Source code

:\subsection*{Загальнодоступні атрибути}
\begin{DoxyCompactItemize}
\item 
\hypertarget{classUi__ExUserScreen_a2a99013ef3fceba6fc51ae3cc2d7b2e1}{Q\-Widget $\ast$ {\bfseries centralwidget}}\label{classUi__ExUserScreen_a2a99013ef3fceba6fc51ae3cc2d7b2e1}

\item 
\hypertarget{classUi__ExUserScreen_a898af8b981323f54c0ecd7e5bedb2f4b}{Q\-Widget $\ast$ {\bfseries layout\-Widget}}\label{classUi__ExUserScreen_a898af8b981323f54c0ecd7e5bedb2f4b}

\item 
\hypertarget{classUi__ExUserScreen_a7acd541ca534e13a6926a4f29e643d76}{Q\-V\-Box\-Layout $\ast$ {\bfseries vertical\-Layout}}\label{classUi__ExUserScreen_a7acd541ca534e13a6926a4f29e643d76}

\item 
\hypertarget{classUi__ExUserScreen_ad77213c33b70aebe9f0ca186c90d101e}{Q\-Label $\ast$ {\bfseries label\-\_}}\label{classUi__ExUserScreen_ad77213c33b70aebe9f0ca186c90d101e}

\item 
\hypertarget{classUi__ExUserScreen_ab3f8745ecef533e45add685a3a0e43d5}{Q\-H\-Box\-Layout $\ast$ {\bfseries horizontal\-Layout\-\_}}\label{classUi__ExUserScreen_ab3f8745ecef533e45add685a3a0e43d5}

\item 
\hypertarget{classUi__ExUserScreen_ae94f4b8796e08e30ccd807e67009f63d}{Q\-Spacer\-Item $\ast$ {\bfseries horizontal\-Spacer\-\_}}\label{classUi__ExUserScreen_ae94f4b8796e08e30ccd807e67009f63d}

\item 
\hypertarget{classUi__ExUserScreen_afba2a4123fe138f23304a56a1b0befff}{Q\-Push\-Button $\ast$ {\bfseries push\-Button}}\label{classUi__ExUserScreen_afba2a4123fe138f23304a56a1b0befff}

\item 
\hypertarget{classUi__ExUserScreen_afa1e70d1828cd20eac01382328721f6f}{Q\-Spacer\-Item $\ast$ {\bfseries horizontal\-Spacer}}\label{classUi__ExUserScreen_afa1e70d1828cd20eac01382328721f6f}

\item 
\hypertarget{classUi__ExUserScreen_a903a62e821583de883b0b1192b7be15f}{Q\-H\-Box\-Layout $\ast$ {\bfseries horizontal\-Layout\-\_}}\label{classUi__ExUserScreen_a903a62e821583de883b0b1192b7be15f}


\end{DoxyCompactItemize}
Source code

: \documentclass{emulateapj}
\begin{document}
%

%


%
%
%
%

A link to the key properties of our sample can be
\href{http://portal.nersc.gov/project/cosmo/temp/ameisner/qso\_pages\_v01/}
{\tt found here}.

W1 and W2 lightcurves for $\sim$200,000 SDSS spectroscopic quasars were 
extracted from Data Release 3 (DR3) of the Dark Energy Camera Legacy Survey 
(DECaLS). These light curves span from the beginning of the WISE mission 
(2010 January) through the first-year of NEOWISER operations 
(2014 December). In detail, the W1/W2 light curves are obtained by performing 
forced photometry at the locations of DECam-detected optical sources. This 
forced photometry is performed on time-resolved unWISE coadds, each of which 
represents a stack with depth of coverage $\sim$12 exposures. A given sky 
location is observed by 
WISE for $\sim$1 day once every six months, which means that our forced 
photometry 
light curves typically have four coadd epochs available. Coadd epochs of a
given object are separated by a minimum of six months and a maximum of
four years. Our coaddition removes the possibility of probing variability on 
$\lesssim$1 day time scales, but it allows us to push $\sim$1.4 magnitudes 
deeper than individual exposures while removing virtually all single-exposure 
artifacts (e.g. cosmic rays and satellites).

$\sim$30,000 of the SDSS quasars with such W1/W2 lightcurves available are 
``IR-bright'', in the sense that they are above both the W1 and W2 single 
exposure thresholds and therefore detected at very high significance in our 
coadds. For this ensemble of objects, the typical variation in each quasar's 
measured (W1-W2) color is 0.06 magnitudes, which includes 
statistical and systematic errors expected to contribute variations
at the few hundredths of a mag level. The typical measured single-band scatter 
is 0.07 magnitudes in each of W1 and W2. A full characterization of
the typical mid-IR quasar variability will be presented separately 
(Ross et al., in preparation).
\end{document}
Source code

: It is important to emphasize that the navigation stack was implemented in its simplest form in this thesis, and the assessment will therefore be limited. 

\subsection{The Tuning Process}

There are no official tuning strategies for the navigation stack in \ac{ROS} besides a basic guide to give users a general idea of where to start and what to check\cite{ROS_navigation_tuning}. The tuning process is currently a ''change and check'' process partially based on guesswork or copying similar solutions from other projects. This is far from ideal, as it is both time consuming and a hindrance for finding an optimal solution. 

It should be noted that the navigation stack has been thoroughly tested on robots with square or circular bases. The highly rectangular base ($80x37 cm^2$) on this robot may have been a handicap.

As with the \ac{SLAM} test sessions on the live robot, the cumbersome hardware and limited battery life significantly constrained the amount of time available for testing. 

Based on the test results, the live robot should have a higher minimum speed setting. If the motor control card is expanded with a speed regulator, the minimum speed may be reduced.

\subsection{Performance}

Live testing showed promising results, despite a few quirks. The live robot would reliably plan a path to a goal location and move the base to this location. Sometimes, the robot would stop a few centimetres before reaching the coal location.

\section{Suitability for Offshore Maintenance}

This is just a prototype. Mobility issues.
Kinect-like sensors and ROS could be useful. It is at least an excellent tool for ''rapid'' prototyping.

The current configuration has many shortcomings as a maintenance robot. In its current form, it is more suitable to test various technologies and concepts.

EXERCISE OBJECTIVE
Reproduce the listing in full, exactly, so that no line is missing.

TASK SOLUTION
Source code

:\subsection*{Загальнодоступні атрибути}
\begin{DoxyCompactItemize}
\item 
\hypertarget{classUi__ExUserScreen_a2a99013ef3fceba6fc51ae3cc2d7b2e1}{Q\-Widget $\ast$ {\bfseries centralwidget}}\label{classUi__ExUserScreen_a2a99013ef3fceba6fc51ae3cc2d7b2e1}

\item 
\hypertarget{classUi__ExUserScreen_a898af8b981323f54c0ecd7e5bedb2f4b}{Q\-Widget $\ast$ {\bfseries layout\-Widget}}\label{classUi__ExUserScreen_a898af8b981323f54c0ecd7e5bedb2f4b}

\item 
\hypertarget{classUi__ExUserScreen_a7acd541ca534e13a6926a4f29e643d76}{Q\-V\-Box\-Layout $\ast$ {\bfseries vertical\-Layout}}\label{classUi__ExUserScreen_a7acd541ca534e13a6926a4f29e643d76}

\item 
\hypertarget{classUi__ExUserScreen_ad77213c33b70aebe9f0ca186c90d101e}{Q\-Label $\ast$ {\bfseries label\-\_}}\label{classUi__ExUserScreen_ad77213c33b70aebe9f0ca186c90d101e}

\item 
\hypertarget{classUi__ExUserScreen_ab3f8745ecef533e45add685a3a0e43d5}{Q\-H\-Box\-Layout $\ast$ {\bfseries horizontal\-Layout\-\_}}\label{classUi__ExUserScreen_ab3f8745ecef533e45add685a3a0e43d5}

\item 
\hypertarget{classUi__ExUserScreen_ae94f4b8796e08e30ccd807e67009f63d}{Q\-Spacer\-Item $\ast$ {\bfseries horizontal\-Spacer\-\_}}\label{classUi__ExUserScreen_ae94f4b8796e08e30ccd807e67009f63d}

\item 
\hypertarget{classUi__ExUserScreen_afba2a4123fe138f23304a56a1b0befff}{Q\-Push\-Button $\ast$ {\bfseries push\-Button}}\label{classUi__ExUserScreen_afba2a4123fe138f23304a56a1b0befff}

\item 
\hypertarget{classUi__ExUserScreen_afa1e70d1828cd20eac01382328721f6f}{Q\-Spacer\-Item $\ast$ {\bfseries horizontal\-Spacer}}\label{classUi__ExUserScreen_afa1e70d1828cd20eac01382328721f6f}

\item 
\hypertarget{classUi__ExUserScreen_a903a62e821583de883b0b1192b7be15f}{Q\-H\-Box\-Layout $\ast$ {\bfseries horizontal\-Layout\-\_}}\label{classUi__ExUserScreen_a903a62e821583de883b0b1192b7be15f}


\end{DoxyCompactItemize}
Source code

: \documentclass{emulateapj}
\begin{document}
%

%


%
%
%
%

A link to the key properties of our sample can be
\href{http://portal.nersc.gov/project/cosmo/temp/ameisner/qso\_pages\_v01/}
{\tt found here}.

W1 and W2 lightcurves for $\sim$200,000 SDSS spectroscopic quasars were 
extracted from Data Release 3 (DR3) of the Dark Energy Camera Legacy Survey 
(DECaLS). These light curves span from the beginning of the WISE mission 
(2010 January) through the first-year of NEOWISER operations 
(2014 December). In detail, the W1/W2 light curves are obtained by performing 
forced photometry at the locations of DECam-detected optical sources. This 
forced photometry is performed on time-resolved unWISE coadds, each of which 
represents a stack with depth of coverage $\sim$12 exposures. A given sky 
location is observed by 
WISE for $\sim$1 day once every six months, which means that our forced 
photometry 
light curves typically have four coadd epochs available. Coadd epochs of a
given object are separated by a minimum of six months and a maximum of
four years. Our coaddition removes the possibility of probing variability on 
$\lesssim$1 day time scales, but it allows us to push $\sim$1.4 magnitudes 
deeper than individual exposures while removing virtually all single-exposure 
artifacts (e.g. cosmic rays and satellites).

$\sim$30,000 of the SDSS quasars with such W1/W2 lightcurves available are 
``IR-bright'', in the sense that they are above both the W1 and W2 single 
exposure thresholds and therefore detected at very high significance in our 
coadds. For this ensemble of objects, the typical variation in each quasar's 
measured (W1-W2) color is 0.06 magnitudes, which includes 
statistical and systematic errors expected to contribute variations
at the few hundredths of a mag level. The typical measured single-band scatter 
is 0.07 magnitudes in each of W1 and W2. A full characterization of
the typical mid-IR quasar variability will be presented separately 
(Ross et al., in preparation).
\end{document}
Source code

: It is important to emphasize that the navigation stack was implemented in its simplest form in this thesis, and the assessment will therefore be limited. 

\subsection{The Tuning Process}

There are no official tuning strategies for the navigation stack in \ac{ROS} besides a basic guide to give users a general idea of where to start and what to check\cite{ROS_navigation_tuning}. The tuning process is currently a ''change and check'' process partially based on guesswork or copying similar solutions from other projects. This is far from ideal, as it is both time consuming and a hindrance for finding an optimal solution. 

It should be noted that the navigation stack has been thoroughly tested on robots with square or circular bases. The highly rectangular base ($80x37 cm^2$) on this robot may have been a handicap.

As with the \ac{SLAM} test sessions on the live robot, the cumbersome hardware and limited battery life significantly constrained the amount of time available for testing. 

Based on the test results, the live robot should have a higher minimum speed setting. If the motor control card is expanded with a speed regulator, the minimum speed may be reduced.

\subsection{Performance}

Live testing showed promising results, despite a few quirks. The live robot would reliably plan a path to a goal location and move the base to this location. Sometimes, the robot would stop a few centimetres before reaching the coal location.

\section{Suitability for Offshore Maintenance}

This is just a prototype. Mobility issues.
Kinect-like sensors and ROS could be useful. It is at least an excellent tool for ''rapid'' prototyping.

The current configuration has many shortcomings as a maintenance robot. In its current form, it is more suitable to test various technologies and concepts.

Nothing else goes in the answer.